How is Holi celebrated?
In different parts of India, where it’s a national holiday, Holi is adapted to various cultures. In the state of Uttar Pradesh, for instance, women playfully hurl sticks at men, who use shields to protect themselves.
In parts of Punjab, Holi fairs are held and can go on for days, while in the north-eastern state of Manipur, young people perform a group folk dance called thabal chongba on full Moon night, and celebrations usually last for six days. The fun and games with colours, however, is used everywhere.
Holi is also a big festival in Nepal, where it is a national holiday.
What is Holi?
The religious aspect of Holi has its origins in an age-old story, in which evil is embodied in the form of Hiranyakashipu, king of the demons, and his malicious sister, Holika. As a result of a divine blessing, the king cannot be killed by night or by day; on the ground or in the air; neither inside nor outdoors; and not by a weapon or by a proverb. The king arrogantly abuses this immunity by ordering his subjects to worship him alone and to forsake all other gods.
However, his pious son, Prahalad, continues to worship the god Vishnu in spite of his father's commands.
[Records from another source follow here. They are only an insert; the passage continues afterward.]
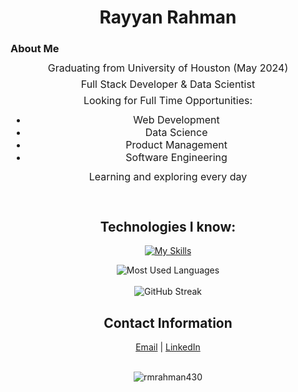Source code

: 
<h1 align="center">
  Rayyan Rahman
</h1>

### About Me

<div align="center">
  <div style="font-size:16px;">
    <p style="line-height:10px;">Graduating from University of Houston (May 2024)</p>
    <p style="line-height:10px;">Full Stack Developer & Data Scientist </p>
    <p style="line-height:10px;">Looking for Full Time Opportunities:
      <ul>
        <div style="text-align: center;">  <li>Web Development</li>
          <li>Data Science</li>
          <li>Product Management</li>
          <li>Software Engineering</li>
        </div>  </ul>
    </p>
    <p style="line-height:10px;">Learning and exploring every day<p>
  </div>
  <br>
</div>

<h2 align="center">Technologies I know:</h2>
<div align="center">

[![My Skills](https://skillicons.dev/icons?i=python,java,cs,cpp,html,css,javascript,bootstrap,react,express,nodejs,mongodb,tensorflow,pytorch,vscode,visualstudio,git,github,matlab,r,heroku,aws,azure,bash,dart,flutter,sklearn,mysql,jest,firebase,&perline=11)](https://skillicons.dev)

</div>

<div align="center">
    <img src="https://github-readme-stats.vercel.app/api/top-langs/?username=rmrahman430&hide=html,css&layout=compact&theme=gruvbox" alt="Most Used Languages">
</div>
<br>
<div align="center">
    <img src="https://streak-stats.demolab.com/?user=rmrahman430&theme=gruvbox" alt="GitHub Streak">
</div>

<h2 align="center">Contact Information</h2>

<div align="center">
  <a href="mailto:rayyanmrahman@gmail.com" target="_blank">Email</a> | 
  <a href="https://www.linkedin.com/in/rayyanmrahman/" target="_blank">LinkedIn</a>
</div>
<br>

<p align="center"> <img src="https://komarev.com/ghpvc/?username=rmrahman430&label=Profile%20views&color=0e75b6&style=flat" alt="rmrahman430" /> </p>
Hiranyakashipu and Holika hatch all kinds of plans to kill Prahalad, and they fail every time. When it seems that neither poison, nor a herd elephants, nor a roomful of snakes can harm Prahalad, Holika lures him, through trickery, on to a burning pyre.
She possesses a magical cloak that protects her from the flames, but once in the sea of fire, the cloak miraculously ends up on Prahalad, leaving Holika to burn. Then Vishnu appears as an apparition (not a person, nor an animal), at twilight (neither day nor night) and tears at the king with his claws (neither a weapon nor a proverb), having pulled him on to his lap (not on the ground nor in air).
Holi also celebrates the New Year in the Hindu calendar, the start of spring and the new harvest. It begins on the day that the Northern Hemisphere tilts towards the sun, the date moving with the lunar calendar.